MenuGenie is an App Store-published iOS menu translation product. I took an AI menu translation prototype that began in a course collaboration project and pushed it into a product meant for real travel scenarios, so users could understand foreign-language menus more quickly at the table instead of receiving a detached block of translated text.
The difficulty of foreign-language menus is not only translation. In a restaurant, users usually do not have time to slowly decode a complex menu. Real menus often mix vertical and horizontal text, multi-column layouts, prices placed tightly next to dish names, and inconsistent typography. If the translated result loses the original layout, users still need to remap names, prices, and descriptions by hand, so the real cognitive cost does not go down. In practice, most users simply want to know what they can eat and what they should order.
A second problem is that existing tools often stop at literal translation. When a menu contains regional dishes, unusual ingredients, or non-obvious dish names, users still need to leave the screen to search for dish context, ingredients, or allergen information, then come back and re-orient themselves on the same menu. Some tools also misplace overlays or force users to re-upload the image after switching away. MenuGenie was built to close that broken flow so users could read, decide, and look deeper into a dish within one product.
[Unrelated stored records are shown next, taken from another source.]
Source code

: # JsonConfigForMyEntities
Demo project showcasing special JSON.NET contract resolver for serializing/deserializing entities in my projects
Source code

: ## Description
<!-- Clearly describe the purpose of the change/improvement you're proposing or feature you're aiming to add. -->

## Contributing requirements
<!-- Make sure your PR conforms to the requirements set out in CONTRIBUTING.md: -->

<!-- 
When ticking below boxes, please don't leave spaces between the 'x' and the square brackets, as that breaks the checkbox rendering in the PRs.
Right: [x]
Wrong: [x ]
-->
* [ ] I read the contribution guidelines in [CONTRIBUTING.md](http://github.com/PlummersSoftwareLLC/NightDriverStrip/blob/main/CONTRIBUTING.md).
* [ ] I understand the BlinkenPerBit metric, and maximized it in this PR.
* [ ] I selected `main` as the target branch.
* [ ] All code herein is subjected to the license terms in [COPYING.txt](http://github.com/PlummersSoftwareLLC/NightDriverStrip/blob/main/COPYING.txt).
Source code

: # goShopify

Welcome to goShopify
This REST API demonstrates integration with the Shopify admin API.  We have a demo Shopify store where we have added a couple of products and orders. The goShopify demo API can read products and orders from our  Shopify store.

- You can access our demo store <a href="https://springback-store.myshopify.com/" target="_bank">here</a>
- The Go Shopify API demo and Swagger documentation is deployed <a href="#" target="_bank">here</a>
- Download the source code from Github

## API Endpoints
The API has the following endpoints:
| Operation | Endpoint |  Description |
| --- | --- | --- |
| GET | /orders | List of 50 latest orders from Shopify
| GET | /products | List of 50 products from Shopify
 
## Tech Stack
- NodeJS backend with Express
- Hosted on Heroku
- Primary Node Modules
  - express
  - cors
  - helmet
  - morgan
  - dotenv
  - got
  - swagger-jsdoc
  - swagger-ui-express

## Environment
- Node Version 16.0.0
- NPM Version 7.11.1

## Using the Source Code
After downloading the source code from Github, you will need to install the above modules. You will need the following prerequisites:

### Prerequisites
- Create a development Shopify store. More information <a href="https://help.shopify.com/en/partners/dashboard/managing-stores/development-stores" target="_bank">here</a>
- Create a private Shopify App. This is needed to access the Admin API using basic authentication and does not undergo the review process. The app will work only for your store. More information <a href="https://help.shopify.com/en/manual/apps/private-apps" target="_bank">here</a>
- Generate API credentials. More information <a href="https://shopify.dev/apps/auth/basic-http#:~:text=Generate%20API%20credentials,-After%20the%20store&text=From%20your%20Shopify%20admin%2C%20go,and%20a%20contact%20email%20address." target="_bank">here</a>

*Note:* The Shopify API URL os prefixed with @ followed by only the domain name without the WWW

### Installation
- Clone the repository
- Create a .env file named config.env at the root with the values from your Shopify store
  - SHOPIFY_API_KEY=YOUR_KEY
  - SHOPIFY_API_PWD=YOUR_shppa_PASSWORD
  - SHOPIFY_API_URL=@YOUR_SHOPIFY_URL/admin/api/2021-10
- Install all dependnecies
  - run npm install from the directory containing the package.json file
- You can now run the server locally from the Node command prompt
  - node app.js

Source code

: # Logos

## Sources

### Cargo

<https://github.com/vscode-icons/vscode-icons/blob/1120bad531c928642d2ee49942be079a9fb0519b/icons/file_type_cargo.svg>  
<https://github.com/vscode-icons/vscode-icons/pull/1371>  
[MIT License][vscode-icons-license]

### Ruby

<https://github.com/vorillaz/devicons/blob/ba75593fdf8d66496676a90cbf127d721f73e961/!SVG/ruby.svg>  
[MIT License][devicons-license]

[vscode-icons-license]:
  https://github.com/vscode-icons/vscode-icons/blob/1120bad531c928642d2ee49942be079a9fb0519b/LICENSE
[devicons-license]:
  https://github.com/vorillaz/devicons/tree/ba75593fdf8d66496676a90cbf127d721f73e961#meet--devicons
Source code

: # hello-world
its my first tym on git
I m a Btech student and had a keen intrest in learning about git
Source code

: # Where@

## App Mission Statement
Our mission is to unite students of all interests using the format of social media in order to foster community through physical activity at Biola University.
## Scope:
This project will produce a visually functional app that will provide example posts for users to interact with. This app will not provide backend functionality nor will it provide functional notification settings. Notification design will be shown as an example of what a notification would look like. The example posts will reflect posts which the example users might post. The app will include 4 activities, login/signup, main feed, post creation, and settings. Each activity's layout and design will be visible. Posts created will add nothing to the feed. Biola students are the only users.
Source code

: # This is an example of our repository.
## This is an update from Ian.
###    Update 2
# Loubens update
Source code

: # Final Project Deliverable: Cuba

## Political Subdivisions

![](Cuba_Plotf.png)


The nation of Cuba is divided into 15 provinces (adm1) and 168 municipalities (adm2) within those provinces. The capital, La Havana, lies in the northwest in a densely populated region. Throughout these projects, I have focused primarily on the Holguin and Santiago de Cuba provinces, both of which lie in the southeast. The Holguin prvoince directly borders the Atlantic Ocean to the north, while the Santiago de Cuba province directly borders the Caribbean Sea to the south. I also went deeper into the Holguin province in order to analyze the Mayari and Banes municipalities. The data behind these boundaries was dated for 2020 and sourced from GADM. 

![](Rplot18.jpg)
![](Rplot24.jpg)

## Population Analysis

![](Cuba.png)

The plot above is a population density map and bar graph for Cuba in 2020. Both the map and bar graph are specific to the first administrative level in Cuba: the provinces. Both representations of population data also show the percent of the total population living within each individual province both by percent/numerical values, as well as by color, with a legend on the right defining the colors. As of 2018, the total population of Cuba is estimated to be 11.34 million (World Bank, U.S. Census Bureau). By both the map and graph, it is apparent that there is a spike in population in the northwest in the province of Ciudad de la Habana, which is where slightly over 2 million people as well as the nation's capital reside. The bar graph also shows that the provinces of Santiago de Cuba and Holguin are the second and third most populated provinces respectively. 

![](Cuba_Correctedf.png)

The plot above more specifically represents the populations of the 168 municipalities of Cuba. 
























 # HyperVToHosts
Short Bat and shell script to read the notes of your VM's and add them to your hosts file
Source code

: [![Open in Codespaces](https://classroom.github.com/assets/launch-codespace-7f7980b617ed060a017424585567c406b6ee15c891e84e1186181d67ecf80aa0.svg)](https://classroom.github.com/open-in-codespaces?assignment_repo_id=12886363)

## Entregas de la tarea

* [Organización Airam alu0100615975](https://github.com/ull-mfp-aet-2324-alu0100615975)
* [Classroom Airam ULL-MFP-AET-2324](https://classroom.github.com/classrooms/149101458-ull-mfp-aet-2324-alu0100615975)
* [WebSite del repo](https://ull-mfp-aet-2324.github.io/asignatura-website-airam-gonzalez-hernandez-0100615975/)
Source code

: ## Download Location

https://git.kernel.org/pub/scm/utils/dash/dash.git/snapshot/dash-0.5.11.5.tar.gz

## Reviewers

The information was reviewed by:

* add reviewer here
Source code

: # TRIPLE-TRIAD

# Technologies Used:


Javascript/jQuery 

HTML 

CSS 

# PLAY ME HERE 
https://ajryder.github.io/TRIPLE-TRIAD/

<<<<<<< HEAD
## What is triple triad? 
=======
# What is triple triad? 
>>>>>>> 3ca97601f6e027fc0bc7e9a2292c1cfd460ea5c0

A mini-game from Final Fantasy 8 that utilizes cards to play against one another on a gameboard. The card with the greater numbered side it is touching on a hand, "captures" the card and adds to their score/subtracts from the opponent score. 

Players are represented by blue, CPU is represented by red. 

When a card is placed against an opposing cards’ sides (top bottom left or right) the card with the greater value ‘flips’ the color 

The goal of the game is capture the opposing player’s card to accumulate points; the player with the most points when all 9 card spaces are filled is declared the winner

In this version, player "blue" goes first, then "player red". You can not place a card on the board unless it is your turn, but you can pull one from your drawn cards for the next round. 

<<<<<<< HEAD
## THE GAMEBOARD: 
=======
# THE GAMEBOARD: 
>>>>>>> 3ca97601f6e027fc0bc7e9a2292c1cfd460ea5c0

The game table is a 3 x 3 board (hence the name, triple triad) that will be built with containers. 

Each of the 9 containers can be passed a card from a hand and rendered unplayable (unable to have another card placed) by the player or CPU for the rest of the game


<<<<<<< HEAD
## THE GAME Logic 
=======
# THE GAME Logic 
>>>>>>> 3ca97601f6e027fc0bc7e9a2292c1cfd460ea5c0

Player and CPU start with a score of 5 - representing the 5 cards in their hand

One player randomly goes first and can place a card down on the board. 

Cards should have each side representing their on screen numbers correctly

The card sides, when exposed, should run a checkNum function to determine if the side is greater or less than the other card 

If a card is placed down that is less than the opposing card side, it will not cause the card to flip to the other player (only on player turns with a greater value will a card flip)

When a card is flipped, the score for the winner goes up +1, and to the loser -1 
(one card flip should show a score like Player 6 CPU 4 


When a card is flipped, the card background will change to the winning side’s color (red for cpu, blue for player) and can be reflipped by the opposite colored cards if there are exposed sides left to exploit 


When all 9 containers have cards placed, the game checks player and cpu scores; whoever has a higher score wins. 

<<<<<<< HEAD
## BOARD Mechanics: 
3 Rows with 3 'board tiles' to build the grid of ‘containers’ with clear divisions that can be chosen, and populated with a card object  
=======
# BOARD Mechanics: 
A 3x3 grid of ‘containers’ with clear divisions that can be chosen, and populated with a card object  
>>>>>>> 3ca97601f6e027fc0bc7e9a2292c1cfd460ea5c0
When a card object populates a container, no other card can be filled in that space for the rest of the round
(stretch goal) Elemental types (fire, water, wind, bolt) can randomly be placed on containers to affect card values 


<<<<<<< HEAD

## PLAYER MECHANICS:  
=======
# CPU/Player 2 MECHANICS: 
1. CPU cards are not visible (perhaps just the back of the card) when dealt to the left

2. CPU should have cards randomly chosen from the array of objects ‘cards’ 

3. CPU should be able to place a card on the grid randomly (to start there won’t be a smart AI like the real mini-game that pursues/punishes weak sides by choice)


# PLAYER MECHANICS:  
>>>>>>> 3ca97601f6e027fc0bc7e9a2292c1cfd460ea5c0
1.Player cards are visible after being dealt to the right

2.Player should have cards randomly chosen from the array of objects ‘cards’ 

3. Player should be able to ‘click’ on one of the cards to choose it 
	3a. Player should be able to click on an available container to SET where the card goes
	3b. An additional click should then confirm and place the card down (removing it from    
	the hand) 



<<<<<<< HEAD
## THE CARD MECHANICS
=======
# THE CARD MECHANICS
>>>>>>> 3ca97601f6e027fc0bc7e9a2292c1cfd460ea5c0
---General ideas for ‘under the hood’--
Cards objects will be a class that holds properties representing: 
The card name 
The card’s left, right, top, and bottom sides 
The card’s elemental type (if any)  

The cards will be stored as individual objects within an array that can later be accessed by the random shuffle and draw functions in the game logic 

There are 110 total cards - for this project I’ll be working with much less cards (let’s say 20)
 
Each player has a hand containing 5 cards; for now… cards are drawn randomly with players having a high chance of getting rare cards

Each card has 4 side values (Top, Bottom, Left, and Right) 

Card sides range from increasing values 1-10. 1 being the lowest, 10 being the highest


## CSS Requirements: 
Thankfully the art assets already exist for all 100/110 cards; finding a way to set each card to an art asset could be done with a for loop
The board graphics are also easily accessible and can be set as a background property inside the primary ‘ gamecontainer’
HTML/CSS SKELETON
This project had two stages. In the earlier stage, it took shape as a product prototype in a course collaboration project. At that stage, I was the iOS frontend lead, responsible for turning camera capture, translation screens, overlay rendering, reading modes, and the core interaction flow into a usable iOS product prototype.
I later continued pushing the project independently and turned it from a presentable prototype into a shipped, deployable, maintainable product. That later stage included not only feature extension, but also backend convergence, performance diagnosis, Cloudflare edge traffic handling, cost protection, and additional stability and troubleshooting work on the iOS side.
Early on, I turned backend capabilities into a complete iOS usage flow so users could move from capture into the translation screen and understand the menu through overlay rendering and multiple reading modes. I then pushed that flow further into a more productized experience by adding multi-page menu handling, history replay, map exploration, and dish context, turning MenuGenie from a one-off translation screen into a product flow that supports revisiting, comparing, and extending menu understanding.
On the system side, the earliest version used a mixed engineering structure built from Java Spring Boot, a standalone Python OCR service, Cloud SQL, and AWS S3. That setup worked during the prototype phase, but later exposed fragmented stacks, scattered deployment paths, and higher monthly cost. I then consolidated the system around GCP, converging it into a deployment model centered on FastAPI, Cloud Run, Firestore, and GCS, while also adding cloud cleanup and cost-control mechanisms so the side project could stay economical to operate.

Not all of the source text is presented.